Remember, anyone can—and everyone should—make facilitative contributions. Effective facilitation helps equip meeting and workshop participants to do so by giving them conversational Master Keys.
Master keys unlock every door.
They are incredibly powerful.
How can facilitators unlock the potential that rests within a group of people to be more facilitative when participating in meeting and workshop discussions? You can offer them two questions for self-exploration, ones that when asked, answered, and acted upon often function as personal master keys to making more valuable contributions:
What facilitative contributions can I make to this conversation that will advance better discussions or decisions?
What factors do I need to consider to successfully make those contributions?
In my experience, individuals who thoughtfully consider these questions and then act on their answers are more vital contributors to group work regardless of the group composition, its purpose, or the individual's prescribed role in it. Like a Master Key, the questions are universal in value.
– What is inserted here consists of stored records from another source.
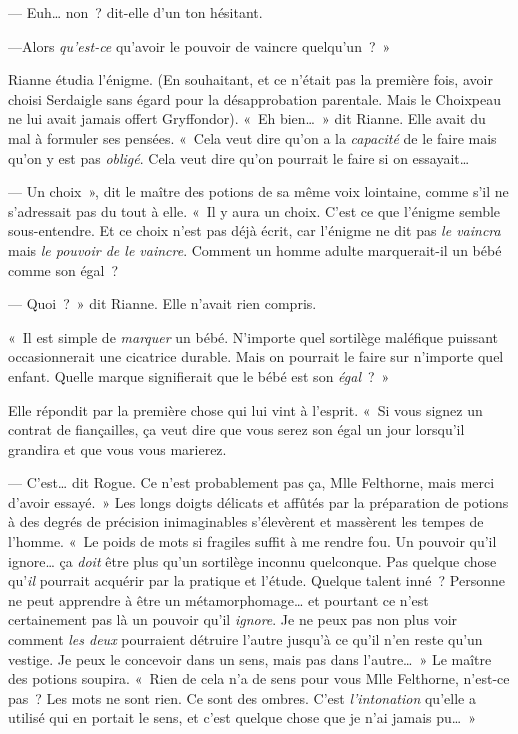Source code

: --- Euh… non~? dit-elle d'un ton hésitant.

---Alors \emph{qu'est-ce} qu'avoir le pouvoir de vaincre quelqu'un~?~»

Rianne étudia l'énigme. (En souhaitant, et ce n'était pas la première fois, avoir choisi Serdaigle sans égard pour la désapprobation parentale. Mais le Choixpeau ne lui avait jamais offert Gryffondor). «~Eh bien…~» dit Rianne. Elle avait du mal à formuler ses pensées. «~Cela veut dire qu'on a la \emph{capacité} de le faire mais qu'on y est pas \emph{obligé}. Cela veut dire qu'on pourrait le faire si on essayait…

--- Un choix~», dit le maître des potions de sa même voix lointaine, comme s'il ne s'adressait pas du tout à elle. «~Il y aura un choix. C'est ce que l'énigme semble sous-entendre. Et ce choix n'est pas déjà écrit, car l'énigme ne dit pas \emph{le vaincra} mais \emph{le pouvoir de le vaincre}. Comment un homme adulte marquerait-il un bébé comme son égal~?

--- Quoi~?~» dit Rianne. Elle n'avait rien compris.

«~Il est simple de \emph{marquer} un bébé. N'importe quel sortilège maléfique puissant occasionnerait une cicatrice durable. Mais on pourrait le faire sur n'importe quel enfant. Quelle marque signifierait que le bébé est son \emph{égal}~?~»

Elle répondit par la première chose qui lui vint à l'esprit. «~Si vous signez un contrat de fiançailles, ça veut dire que vous serez son égal un jour lorsqu'il grandira et que vous vous marierez.

--- C'est… dit Rogue. Ce n'est probablement pas ça, Mlle Felthorne, mais merci d'avoir essayé.~» Les longs doigts délicats et affûtés par la préparation de potions à des degrés de précision inimaginables s'élevèrent et massèrent les tempes de l'homme. «~Le poids de mots si fragiles suffit à me rendre fou. Un pouvoir qu'il ignore… ça \emph{doit} être plus qu'un sortilège inconnu quelconque. Pas quelque chose qu'\emph{il} pourrait acquérir par la pratique et l'étude. Quelque talent inné~? Personne ne peut apprendre à être un métamorphomage… et pourtant ce n'est certainement pas là un pouvoir qu'il \emph{ignore}. Je ne peux pas non plus voir comment \emph{les deux} pourraient détruire l'autre jusqu'à ce qu'il n'en reste qu'un vestige. Je peux le concevoir dans un sens, mais pas dans l'autre…~» Le maître des potions soupira. «~Rien de cela n'a de sens pour vous Mlle Felthorne, n'est-ce pas~? Les mots ne sont rien. Ce sont des ombres. C'est \emph{l'intonation} qu'elle a utilisé qui en portait le sens, et c'est quelque chose que je n'ai jamais pu…~»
Let's dig a bit deeper into each one.
What contribution can I make in this conversation to advance our collective work?
Answering this question requires participants to mentally step outside the group and assess its current reality without judgment, much as a facilitator might:
What is happening?
What is being said?
How are people interacting?
What is the mix of participation (both extroverted and introverted)?
Whose voices are not being heard?
What perspectives are not present among the actual participants?
Where does agreement or disagreement exist?
Where is there understanding and where might there be confusion?
What's absent from the discussions?
Answers to these questions (and others you might generate for—or with—them) will help participants identify what the group may need to make progress. They can then consider what contribution they might make to what they identified as needed. This transitions them to the second Master Key question.
What factors should I consider to successfully make my identified contribution(s)?
Individual contributions occur within a context and culture. Participants can use the following questions to think about the possible actions they identified and how they might engage successfully:
What is the culture in which this group operates, as well as the culture of the group itself?
What trust and social capital have I built with group members and which ones?
How alike or different is the contribution I want to make from how I normally act in this group? How might this affect how it will be perceived or received?
How might my default style help or inhibit me successfully making the contribution I've identified?
How might I modify my tone, expression, language, et al in order to have people truly hear the value of my contribution(s)?
What, if any, observable behavior and understood data can I link my contribution to and how might I build on what others have shared?
Whose voice(s) might I amplify and support in order to advance better discussions and decisions?
Working with these two Master Key questions and making more facilitative contributions may seem unnatural for some participants. You may find it helpful to first engage participants in a discussion that elicits their commitment to making facilitative contributions.
I often share the questions for each Master Key in this PDF that they can reference. At appropriate moments, you might stop a session and invite participants to reflect on the questions in order to jumpstart them making more facilitative contributions. The questions also are effective for self-assessment and group discussion during an end-of-session evaluation.
Master Keys: Not Just for Participants
These Master Key questions are among the many that we can ask ourselves when facilitating in order to identify how we might make it easier for better discussions and decisions.
Have a situation you can’t figure out how to unlock? When all else fails, consider consulting a "locksmith", someone whose personal qualities and/or facilitation experience might help you with a stubborn group process lock for which you seek a possible key.
Contact me if a one-hour customized consultation coaching call is of interest.
Bottom Line?
Equipping participants with conversational Master Keys increases the odds that they will make more facilitative and more valuable contributions to discussions and decisions. Effective facilitators use them to do the same with their own efforts.
Getting in Action
Draw on the conversational Master Keys to inform your own contributions as a participant in a meeting or workshop. Reflect on your efforts and identify any lessons learned that can inform your subsequent efforts, either as a participant or as a facilitator.
Identify additional self-assessment questions to add to those provided for each of the Master Keys, ones you think might help participants make more facilitative contributions.
Think about meetings and workshops you facilitate. Determine how you could incorporate the Master Keys concept and questions in those sessions and how you might elicit the strongest commitment from participants for their use.